RECORDS FOR THIS EXERCISE -
-- Opening Marker --

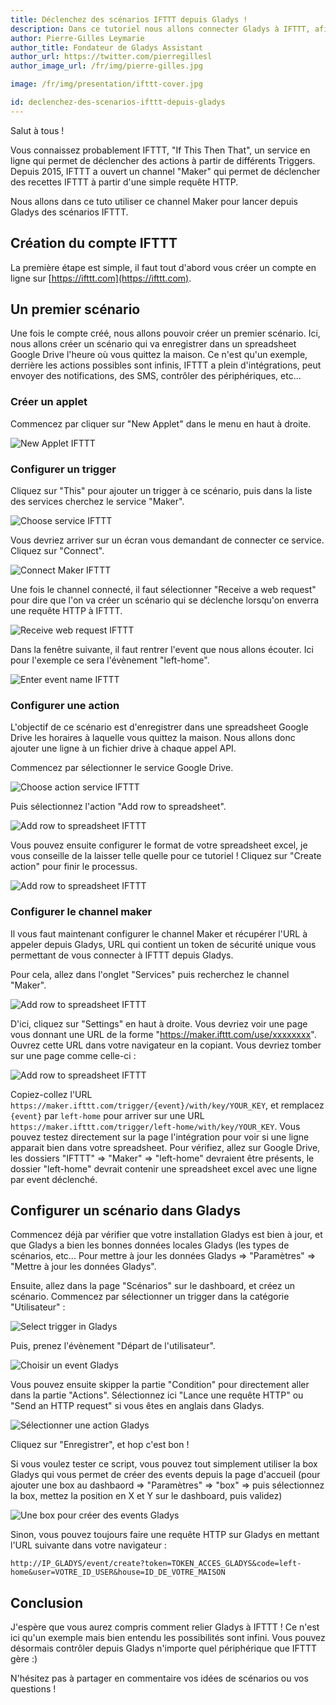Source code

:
 ```yaml
---
title: Déclenchez des scénarios IFTTT depuis Gladys !
description: Dans ce tutoriel nous allons connecter Gladys à IFTTT, afin d'accéder à toute la richesse de cette plateforme !
author: Pierre-Gilles Leymarie
author_title: Fondateur de Gladys Assistant
author_url: https://twitter.com/pierregillesl
author_image_url: /fr/img/pierre-gilles.jpg

image: /fr/img/presentation/ifttt-cover.jpg

id: declenchez-des-scenarios-ifttt-depuis-gladys
---
```


Salut à tous !

Vous connaissez probablement IFTTT, "If This Then That", un service en ligne qui permet de déclencher des actions à partir de différents Triggers. Depuis 2015, IFTTT a ouvert un channel "Maker" qui permet de déclencher des recettes IFTTT à partir d'une simple requête HTTP.

Nous allons dans ce tuto utiliser ce channel Maker pour lancer depuis Gladys des scénarios IFTTT.

<!--truncate-->

## Création du compte IFTTT

La première étape est simple, il faut tout d'abord vous créer un compte en ligne sur [https://ifttt.com](https://ifttt.com).

## Un premier scénario

Une fois le compte créé, nous allons pouvoir créer un premier scénario. Ici, nous allons créer un scénario qui va enregistrer dans un spreadsheet Google Drive l'heure où vous quittez la maison. Ce n'est qu'un exemple, derrière les actions possibles sont infinis, IFTTT a plein d'intégrations, peut envoyer des notifications, des SMS, contrôler des périphériques, etc...

### Créer un applet

Commencez par cliquer sur "New Applet" dans le menu en haut à droite.

<img alt="New Applet IFTTT" src="/fr/img/articles/ifttt-gladys/1-create-scenario.png" />

### Configurer un trigger

Cliquez sur "This" pour ajouter un trigger à ce scénario, puis dans la liste des services cherchez le service "Maker".

<img alt="Choose service IFTTT" src="/fr/img/articles/ifttt-gladys/2-choose-service.png" />

Vous devriez arriver sur un écran vous demandant de connecter ce service. Cliquez sur "Connect".

<img alt="Connect Maker IFTTT" src="/fr/img/articles/ifttt-gladys/3-connect-maker.png" />

Une fois le channel connecté, il faut sélectionner "Receive a web request" pour dire que l'on va créer un scénario qui se déclenche lorsqu'on enverra une requête HTTP à IFTTT.

<img alt="Receive web request IFTTT" src="/fr/img/articles/ifttt-gladys/4-receive-a-web-request.png" />

Dans la fenêtre suivante, il faut rentrer l'event que nous allons écouter. Ici pour l'exemple ce sera l'évènement "left-home".

<img alt="Enter event name IFTTT" src="/fr/img/articles/ifttt-gladys/5-enter-event-name.png" />

### Configurer une action

L'objectif de ce scénario est d'enregistrer dans une spreadsheet Google Drive les horaires à laquelle vous quittez la maison. Nous allons donc ajouter une ligne à un fichier drive à chaque appel API.

Commencez par sélectionner le service Google Drive.

<img alt="Choose action service IFTTT" src="/fr/img/articles/ifttt-gladys/6-choose-action-service.png" />

Puis sélectionnez l'action "Add row to spreadsheet".

<img alt="Add row to spreadsheet IFTTT" src="/fr/img/articles/ifttt-gladys/7-choose-action.png" />

Vous pouvez ensuite configurer le format de votre spreadsheet excel, je vous conseille de la laisser telle quelle pour ce tutoriel ! Cliquez sur "Create action" pour finir le processus.

<img alt="Add row to spreadsheet IFTTT" src="/fr/img/articles/ifttt-gladys/8-action-configuration.png" />

### Configurer le channel maker

Il vous faut maintenant configurer le channel Maker et récupérer l'URL à appeler depuis Gladys, URL qui contient un token de sécurité unique vous permettant de vous connecter à IFTTT depuis Gladys.

Pour cela, allez dans l'onglet "Services" puis recherchez le channel "Maker".

<img alt="Add row to spreadsheet IFTTT" src="/fr/img/articles/ifttt-gladys/9-configure-maker.png" />

D'ici, cliquez sur "Settings" en haut à droite. Vous devriez voir une page vous donnant une URL de la forme "https://maker.ifttt.com/use/xxxxxxxx". Ouvrez cette URL dans votre navigateur en la copiant. Vous devriez tomber sur une page comme celle-ci :

<img alt="Add row to spreadsheet IFTTT" src="/fr/img/articles/ifttt-gladys/11-maker-channel-infos.png" />

Copiez-collez l'URL `https://maker.ifttt.com/trigger/{event}/with/key/YOUR_KEY`, et remplacez `{event}` par `left-home` pour arriver sur une URL `https://maker.ifttt.com/trigger/left-home/with/key/YOUR_KEY`. Vous pouvez testez directement sur la page l'intégration pour voir si une ligne apparait bien dans votre spreadsheet. Pour vérifiez, allez sur Google Drive, les dossiers "IFTTT" => "Maker" => "left-home" devraient être présents, le dossier "left-home" devrait contenir une spreadsheet excel avec une ligne par event déclenché.

## Configurer un scénario dans Gladys

Commencez déjà par vérifier que votre installation Gladys est bien à jour, et que Gladys a bien les bonnes données locales Gladys (les types de scénarios, etc... Pour mettre à jour les données Gladys => "Paramètres" => "Mettre à jour les données Gladys".

Ensuite, allez dans la page "Scénarios" sur le dashboard, et créez un scénario. Commencez par sélectionner un trigger dans la catégorie "Utilisateur" :

<img alt="Select trigger in Gladys" src="/fr/img/articles/ifttt-gladys/12-gladys-select-trigger.png" />

Puis, prenez l'évènement "Départ de l'utilisateur".

<img alt="Choisir un event Gladys" src="/fr/img/articles/ifttt-gladys/13-gladys-scenario-choose-event.png" />

Vous pouvez ensuite skipper la partie "Condition" pour directement aller dans la partie "Actions". Sélectionnez ici "Lance une requête HTTP" ou "Send an HTTP request" si vous êtes en anglais dans Gladys.

<img alt="Sélectionner une action Gladys" src="/fr/img/articles/ifttt-gladys/14-gladys-select-action.png" />

Cliquez sur "Enregistrer", et hop c'est bon !

Si vous voulez tester ce script, vous pouvez tout simplement utiliser la box Gladys qui vous permet de créer des events depuis la page d'accueil (pour ajouter une box au dashbaord => "Paramètres" => "box" => puis sélectionnez la box, mettez la position en X et Y sur le dashboard, puis validez)

<img alt="Une box pour créer des events Gladys" src="/fr/img/articles/ifttt-gladys/15-event-box-gladys.png" />

Sinon, vous pouvez toujours faire une requête HTTP sur Gladys en mettant l'URL suivante dans votre navigateur :

`http://IP_GLADYS/event/create?token=TOKEN_ACCES_GLADYS&code=left-home&user=VOTRE_ID_USER&house=ID_DE_VOTRE_MAISON`

## Conclusion

J'espère que vous aurez compris comment relier Gladys à IFTTT ! Ce n'est ici qu'un exemple mais bien entendu les possibilités sont infini. Vous pouvez désormais contrôler depuis Gladys n'importe quel périphérique que IFTTT gère :)

N'hésitez pas à partager en commentaire vos idées de scénarios ou vos questions !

-- Closing Marker --

From the line holding "## Conclusion" to the final line of the data, repeat every line exactly. Leave out all the rest.

## Conclusion

J'espère que vous aurez compris comment relier Gladys à IFTTT ! Ce n'est ici qu'un exemple mais bien entendu les possibilités sont infini. Vous pouvez désormais contrôler depuis Gladys n'importe quel périphérique que IFTTT gère :)

N'hésitez pas à partager en commentaire vos idées de scénarios ou vos questions !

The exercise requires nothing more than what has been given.